Mr. Speaker, I am pleased to rise tonight to speak on this issue. It is an issue that I have thought long and hard about during the 10 years that I have been elected.
To put the remarks I want to make tonight in context, I am reminded of a poster that a friend of mine has on the wall of his office. It says for every complex problem there is a simple answer and it is wrong.
That is the problem I have with this bill. Reform of the Senate is a very important issue. It is one that members on this side of the House have been wrestling with for decades. It is one that the Senate has wrestled with.
I really find it very difficult when I see Senators depicted in the way the Reform Party chooses to depict them. I am not certain what cause is advanced by slandering honest, hardworking Canadians who choose to serve their country. I do not understand how that furthers the cause of democracy.
There are a lot of very talented Canadians who work in the other place. They do good work on behalf of the country and they want reform. When hon. members read the joint Senate reports of 1984, 1987, 1992, Senators were calling for reform of the Senate, calling for election.
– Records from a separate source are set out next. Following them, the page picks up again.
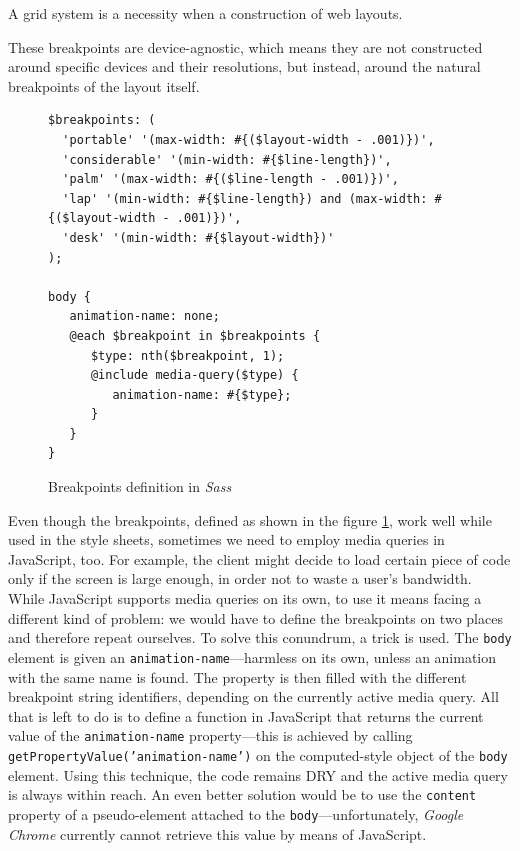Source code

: \documentclass[thesis=M,english,hidelinks]{FITthesis}[2012/10/20]
\newcommand{\code}{\texttt}
\begin{document}
A grid system is a necessity when a construction of web layouts.

These breakpoints are device-agnostic, which means they are not constructed around specific devices and their resolutions, but instead, around the natural breakpoints of the layout itself.

\begin{figure}[h]
  \begin{lstlisting}
$breakpoints: (
  'portable' '(max-width: #{($layout-width - .001)})',
  'considerable' '(min-width: #{$line-length})',
  'palm' '(max-width: #{($line-length - .001)})',
  'lap' '(min-width: #{$line-length}) and (max-width: #{($layout-width - .001)})',
  'desk' '(min-width: #{$layout-width})'
);

body {
   animation-name: none;
   @each $breakpoint in $breakpoints {
      $type: nth($breakpoint, 1);
      @include media-query($type) {
         animation-name: #{$type};
      }
   }
}
  \end{lstlisting}
  \caption{Breakpoints definition in \textit{Sass}}
  \label{fig:sass_breakpoints}
\end{figure}

Even though the breakpoints, defined as shown in the figure \ref{fig:sass_breakpoints}, work well while used in the style sheets, sometimes we need to employ media queries in JavaScript, too. For example, the client might decide to load certain piece of code only if the screen is large enough, in order not to waste a user's bandwidth. While JavaScript supports media queries on its own, to use it means facing a different kind of problem: we would have to define the breakpoints on two places and therefore repeat ourselves. To solve this conundrum, a trick is used. The \code{body} element is given an \code{animation-name}---harmless on its own, unless an animation with the same name is found. The property is then filled with the different breakpoint string identifiers, depending on the currently active media query. All that is left to do is to define a function in JavaScript that returns the current value of the \code{animation-name} property---this is achieved by calling \code{getPropertyValue('animation-name')} on the computed-style object of the \code{body} element. Using this technique, the code remains DRY and the active media query is always within reach. An even better solution would be to use the \code{content} property of a pseudo-element attached to the \code{body}---unfortunately, \textit{Google Chrome} currently cannot retrieve this value by means of JavaScript.
\end{document}
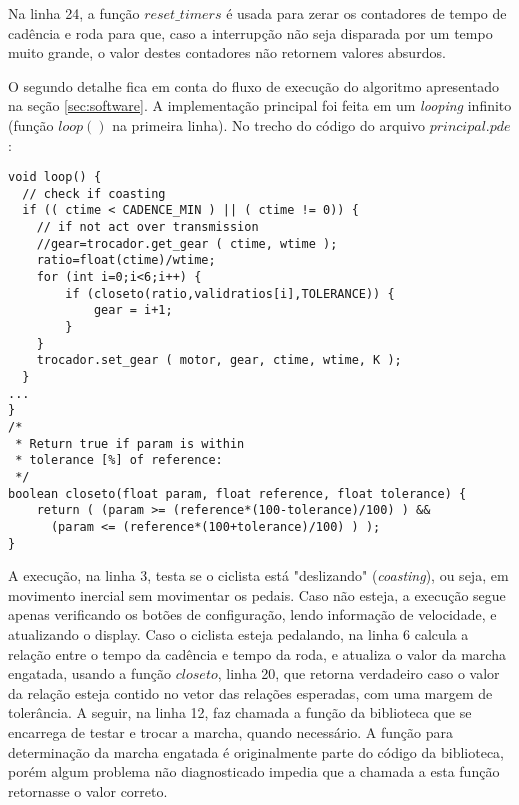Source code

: \documentclass[a4paper,11pt]{article}
\begin{document}
Na linha 24, a função $reset\_timers$ é usada para zerar os contadores de tempo
de cadência e roda para que, caso a interrupção não seja disparada por um tempo
muito grande, o valor destes contadores não retornem valores absurdos.

O segundo detalhe fica em conta do fluxo de execução do algoritmo apresentado
na seção \ref{sec:software}. A implementação principal foi feita em um
\textit{looping} infinito (função $loop()$ na primeira linha). No trecho do
código do arquivo $principal.pde$:

\begin{lstlisting}
void loop() {
  // check if coasting
  if (( ctime < CADENCE_MIN ) || ( ctime != 0)) {
    // if not act over transmission
    //gear=trocador.get_gear ( ctime, wtime );
    ratio=float(ctime)/wtime;
    for (int i=0;i<6;i++) {
        if (closeto(ratio,validratios[i],TOLERANCE)) {
            gear = i+1;
        }
    }
    trocador.set_gear ( motor, gear, ctime, wtime, K );
  }
...
}
/*
 * Return true if param is within
 * tolerance [%] of reference:
 */
boolean closeto(float param, float reference, float tolerance) {
    return ( (param >= (reference*(100-tolerance)/100) ) &&
      (param <= (reference*(100+tolerance)/100) ) );
}
\end{lstlisting}
A execução, na linha 3, testa se o ciclista está "deslizando"
(\textit{coasting}), ou seja, em movimento inercial sem movimentar os pedais.
Caso não esteja, a execução segue apenas verificando os botões de configuração,
lendo informação de velocidade, e atualizando o display. Caso o ciclista esteja
pedalando, na linha 6 calcula a relação entre o tempo da cadência e tempo da
roda, e atualiza o valor da marcha engatada, usando a função $closeto$,
linha 20, que retorna verdadeiro caso o valor da relação esteja contido no
vetor das relações esperadas, com uma margem de tolerância. A seguir, na linha
12, faz chamada a função da biblioteca que se encarrega de testar e trocar a
marcha, quando necessário.
A função para determinação da marcha engatada é originalmente parte do código da
biblioteca, porém algum problema não diagnosticado impedia que a chamada a esta
função retornasse o valor correto.
\end{document}
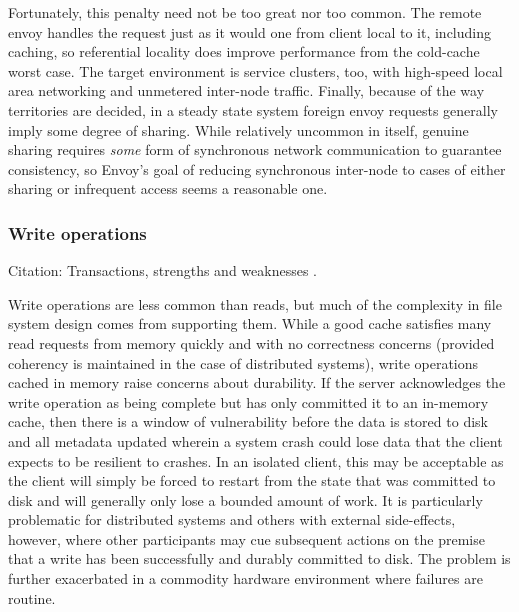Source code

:Fortunately, this penalty need not be too great nor too common. The remote envoy handles the request just as it would one from client local to it, including caching, so referential locality does improve performance from the cold-cache worst case. The target environment is service clusters, too, with high-speed local area networking and unmetered inter-node traffic. Finally, because of the way territories are decided, in a steady state system foreign envoy requests generally imply some degree of sharing. While relatively uncommon in itself, genuine sharing requires \emph{some} form of synchronous network communication to guarantee consistency, so Envoy's goal of reducing synchronous inter-node to cases of either sharing or infrequent access seems a reasonable one.

\subsubsection{Write operations}\label{sec:data-paths-write}

Citation: Transactions, strengths and weaknesses \cite{gray81}.

Write operations are less common than reads, but much of the complexity in file system design comes from supporting them. While a good cache satisfies many read requests from memory quickly and with no correctness concerns (provided coherency is maintained in the case of distributed systems), write operations cached in memory raise concerns about durability. If the server acknowledges the write operation as being complete but has only committed it to an in-memory cache, then there is a window of vulnerability before the data is stored to disk and all metadata updated wherein a system crash could lose data that the client expects to be resilient to crashes. In an isolated client, this may be acceptable as the client will simply be forced to restart from the state that was committed to disk and will generally only lose a bounded amount of work. It is particularly problematic for distributed systems and others with external side-effects, however, where other participants may cue subsequent actions on the premise that a write has been successfully and durably committed to disk. The problem is further exacerbated in a commodity hardware environment where failures are routine.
What is a little confusing in the Reform's approach to this is that the very election cited, the appointment of Stan Waters to the Senate by former Prime Minister Mulroney, was done out of respect for section 4 of the Meech Lake accord which called for a process of appointment upon the recommendation of the province.
This is the example the Reform Party would put forward of how this should work. It was an example that was part of Meech Lake and yet, as I recall, it was the Reform Party that campaigned against Meech Lake and fought for its demise.